2014 Print
Montana 4-H STEM Programs
Youth, Family, & Communities
Montana | MSU Extension | West Region
Through county STEM programming, Montana youth learned many life skills.
Impact Statement:
According to the US Chamber of Commerce, Montana is the fourth fastest growing state in science, technology, engineering and mathematics (STEM) careers (2011).  Montana needs to keep pace with the growing need for STEM professionals. Montana middle and high school 4-H students, particularly those in rural areas, have limited, if any, exposure to scientists and therefore often lack awareness about STEM related careers and role models in the field.  Large distances and inclement, unpredictable weather make it difficult for youth to visit Montana State University's campus, more than a 700 mile round trip from some areas of the state. The BioScience Montana project began in 2012 as a way to provide 4-H students in grades 8-11 an in-depth experiential science program and introduce them in a meaningful way to accomplished research scientists and mentors.  Additionally, many county programs focus on STEM in traditional and nontraditional 4-H programs.
BioScience Montana uses three unique modules (neuroscience, infectious disease and metabolomics), presented by top scientists, to help youth explore science, design experiments and test their own hypotheses. Youth develop STEM-related career skills (leadership, creativity, critical thinking, problem solving); learn how to access and make sense of complex information; communicate and collaborate with others; and build their knowledge and understanding.  The year-long program includes an intensive on-campus visit and ongoing work through virtual lab meetings, social media and a winter campus visit. In a survey done in the fall of 2013, 56% of county agents who responded were incorporating STEM into their programs.  Of the respondents, 78% were incorporating STEM into nontraditional programs such as afterschool, school enrichment or special interest groups and 74% were using STEM at camps. Several counties also participated in National 4-H Youth Science Day.

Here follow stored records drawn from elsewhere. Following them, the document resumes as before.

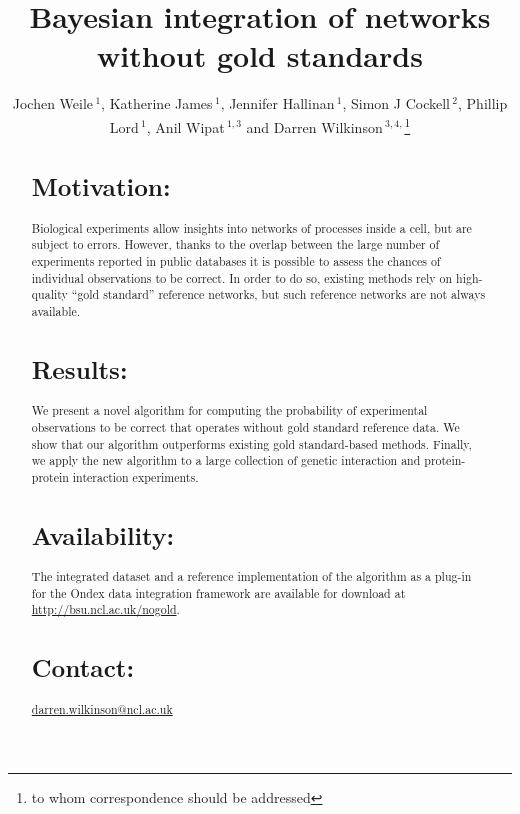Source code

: \documentclass{bioinfo}
\begin{document}

\title[Bayesian integration of networks without gold standards]{Bayesian integration of networks without gold standards}

\author[J. Weile \textit{et~al.}]{Jochen Weile\,$^{1}$, Katherine James\,$^{1}$, Jennifer Hallinan\,$^{1}$, Simon J Cockell\,$^{2}$, Phillip Lord\,$^{1}$, Anil Wipat\,$^{1,3}$ and Darren Wilkinson\,$^{3,4,}$\footnote{to whom correspondence should be addressed}}

\address{$^{1}$School of Computing Science, $^{2}$Bioinformatics Support Unit, $^{3}$Centre for Integrative Systems Biology of Ageing and Nutrition, $^{4}$School of Mathematics and Statistics, Newcastle University, Newcastle upon Tyne NE1 7RU, United Kingdom}



\maketitle

\begin{abstract}
\section{Motivation:}
Biological experiments allow insights into networks of processes inside a cell, but are subject to errors. However, thanks to the overlap between the large number of experiments reported in public databases it is possible to assess the chances of individual observations to be correct. In order to do so, existing methods rely on high-quality ``gold standard'' reference networks, but such reference networks are not always available.

\section{Results:}
We present a novel algorithm for computing the probability of experimental observations to be correct that operates without gold standard reference data. We show that our algorithm outperforms existing gold standard-based methods. Finally, we apply the new algorithm to a large collection of genetic interaction and protein-protein interaction experiments.

\section{Availability:}
The integrated dataset and a reference implementation of the algorithm as a plug-in for the Ondex data integration framework are available for download at \href{http://bsu.ncl.ac.uk/nogold}{http://bsu.ncl.ac.uk/nogold}.

\section{Contact:} \href{darren.wilkinson@ncl.ac.uk}{darren.wilkinson@ncl.ac.uk}
\end{abstract}
\end{document}
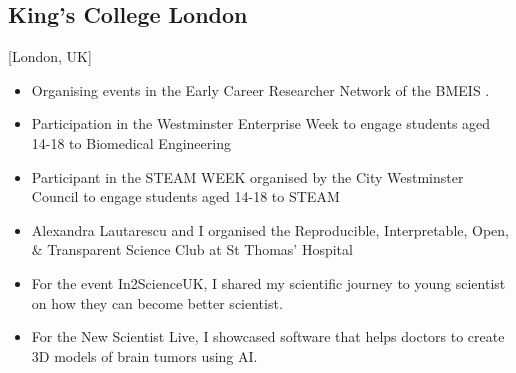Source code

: \documentclass{mycv}
\begin{document}
\subsection{King's College London}[London, UK]
\begin{positions}
\end{positions}
\begin{itemize}
	\item Organising events in the Early Career Researcher Network of the BMEIS .
	\item Participation in the Westminster Enterprise Week to engage students aged 14-18 to Biomedical Engineering 
	\item Participant in the STEAM WEEK organised by the City Westminster Council to engage students aged 14-18 to STEAM \href{https://twitter.com/_mxochicale/status/1374407825607200769}{\faTwitter} 
	\item Alexandra Lautarescu and I organised the Reproducible, Interpretable, Open, \& Transparent Science Club at St Thomas' Hospital 
	\item For the event In2ScienceUK, I shared my scientific journey to young scientist on how they can become better scientist.  
	\item For the New Scientist Live, I showcased software that helps doctors to create 3D models of brain tumors using AI. 
\end{itemize}
\end{document}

Youth completed surveys before and after the BioScience Montana program and a sample of the youth also participated in phone interviews with program evaluators. In the first class, 80% of the youth indicated they would attend a four-year college on the post-survey, compared with 60% on the pre-survey. Ninety percent of youth rated their interest in pursuing a science/technology career a 4 or 5 on the post-survey compared with 70% on the pre-survey. Specific to the science related content, the percent of students who felt they knew "a lot" about each module grew from pre to post test: Neuroscience from 27% to 80%, Infectious Disease from 35% to 90% and Metabolomics from 36% to 72%. Overall the program was rated highly by youth, scientists and mentors. One participant said, "My favorite part of the project was that I was given the tools to go out and research and discover things for myself. This was the first time I was really challenged to continue asking questions and find ways to answer them."  Through county STEM programming, youth learned many life skills including problem solving, critical thinking, decision making, communication and goal setting in a variety of focus areas including, but not limited to, robotics, gardening, animal husbandry, food and nutrition, and photography.